Exercise details
The number of lines below that contain the word "name" is all that the answer should hold.

Data for the task
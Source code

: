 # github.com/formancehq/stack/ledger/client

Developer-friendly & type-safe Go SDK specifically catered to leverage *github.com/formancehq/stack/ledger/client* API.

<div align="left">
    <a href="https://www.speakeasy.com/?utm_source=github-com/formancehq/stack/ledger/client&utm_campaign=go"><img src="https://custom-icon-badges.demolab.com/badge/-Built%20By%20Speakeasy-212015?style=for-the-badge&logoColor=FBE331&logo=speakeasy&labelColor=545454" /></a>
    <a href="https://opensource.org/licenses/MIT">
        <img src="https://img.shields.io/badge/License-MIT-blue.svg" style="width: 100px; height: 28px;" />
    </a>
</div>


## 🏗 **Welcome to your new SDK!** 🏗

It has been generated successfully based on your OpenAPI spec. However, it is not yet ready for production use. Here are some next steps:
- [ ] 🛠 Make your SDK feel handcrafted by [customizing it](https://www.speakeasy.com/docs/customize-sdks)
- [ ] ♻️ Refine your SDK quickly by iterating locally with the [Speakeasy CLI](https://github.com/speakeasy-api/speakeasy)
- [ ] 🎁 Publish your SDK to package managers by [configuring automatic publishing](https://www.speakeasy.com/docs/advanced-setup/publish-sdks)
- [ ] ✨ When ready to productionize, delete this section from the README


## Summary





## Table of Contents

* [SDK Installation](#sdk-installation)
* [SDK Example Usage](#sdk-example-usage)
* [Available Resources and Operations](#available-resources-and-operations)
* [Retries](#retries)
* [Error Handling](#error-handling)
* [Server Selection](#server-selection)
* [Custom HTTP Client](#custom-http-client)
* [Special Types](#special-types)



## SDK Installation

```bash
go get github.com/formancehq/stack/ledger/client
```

--

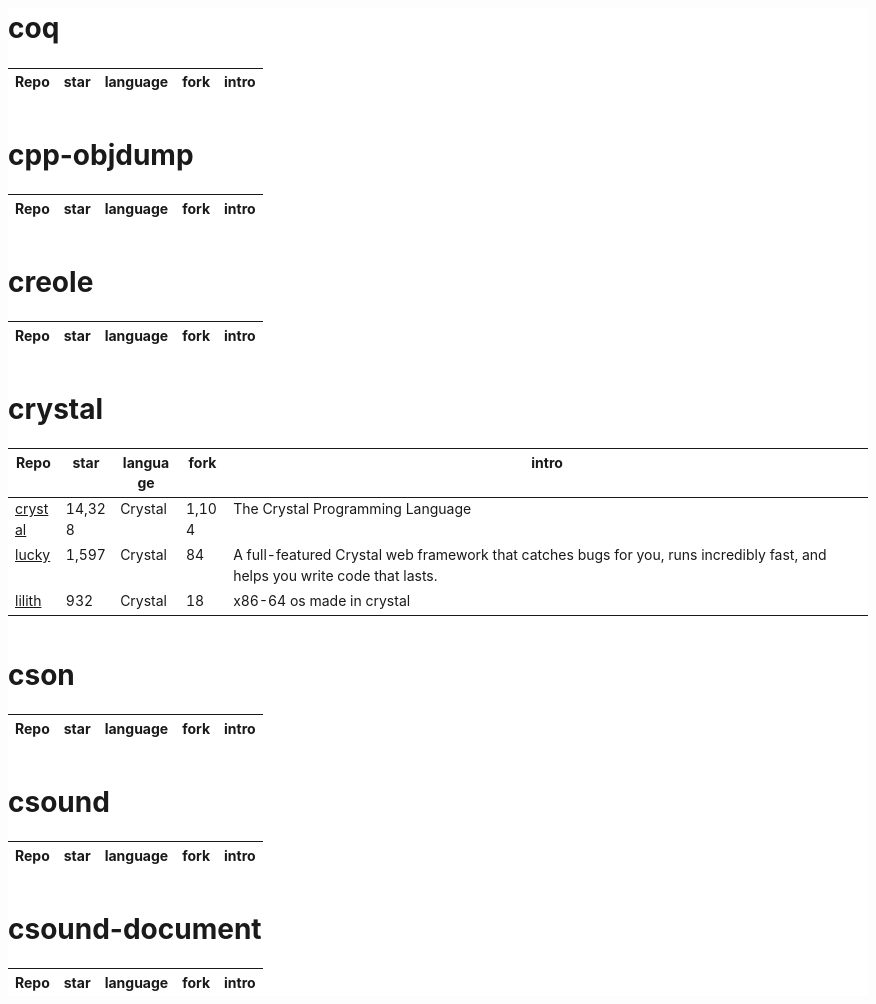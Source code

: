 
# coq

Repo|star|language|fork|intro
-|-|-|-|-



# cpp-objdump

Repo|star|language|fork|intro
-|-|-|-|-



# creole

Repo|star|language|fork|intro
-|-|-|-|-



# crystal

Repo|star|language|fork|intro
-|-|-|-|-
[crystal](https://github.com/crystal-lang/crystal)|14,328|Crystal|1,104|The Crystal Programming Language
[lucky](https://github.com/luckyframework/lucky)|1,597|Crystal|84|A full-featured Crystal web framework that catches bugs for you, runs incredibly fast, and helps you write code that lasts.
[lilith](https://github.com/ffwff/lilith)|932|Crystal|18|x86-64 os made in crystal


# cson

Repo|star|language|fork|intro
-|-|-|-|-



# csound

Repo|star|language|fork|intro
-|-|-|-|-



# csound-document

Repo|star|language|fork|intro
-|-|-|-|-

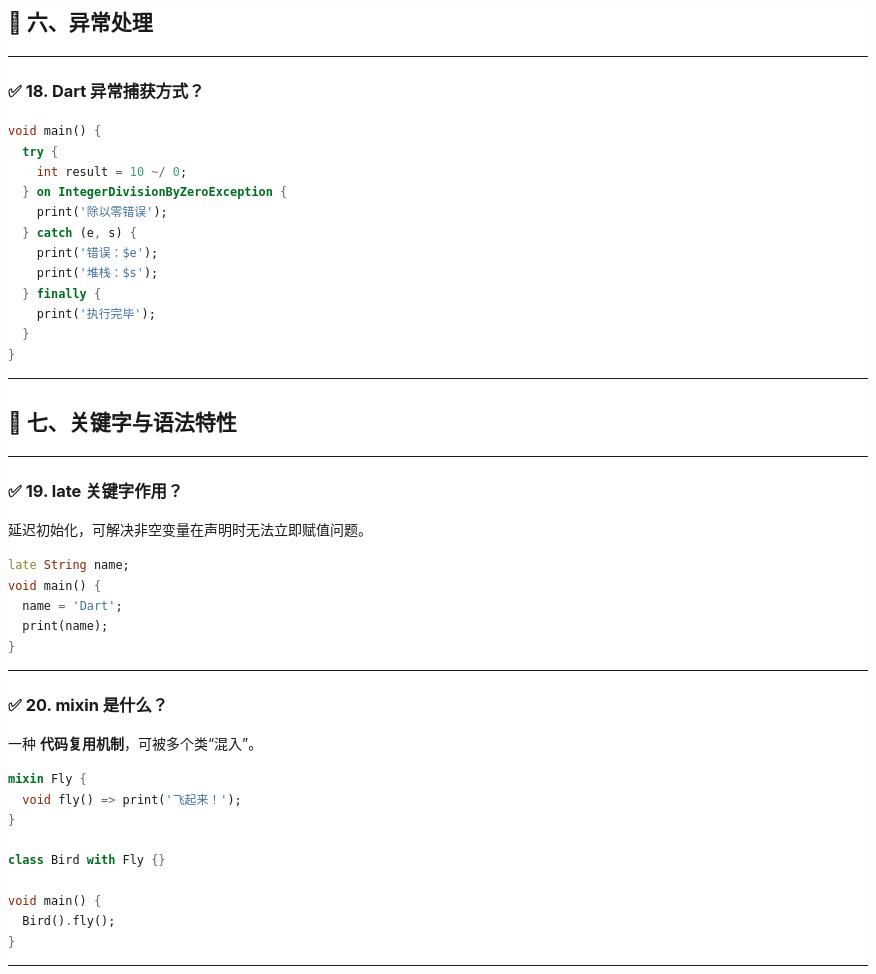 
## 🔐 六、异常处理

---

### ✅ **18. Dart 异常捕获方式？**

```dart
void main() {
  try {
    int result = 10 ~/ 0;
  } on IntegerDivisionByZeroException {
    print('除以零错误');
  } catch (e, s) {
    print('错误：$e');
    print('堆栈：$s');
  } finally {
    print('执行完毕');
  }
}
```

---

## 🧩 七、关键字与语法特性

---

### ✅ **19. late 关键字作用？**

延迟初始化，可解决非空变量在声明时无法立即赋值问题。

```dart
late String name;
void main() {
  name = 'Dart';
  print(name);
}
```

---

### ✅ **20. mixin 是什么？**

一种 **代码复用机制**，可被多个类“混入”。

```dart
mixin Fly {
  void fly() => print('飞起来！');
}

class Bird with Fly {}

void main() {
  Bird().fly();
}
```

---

Result of this task
3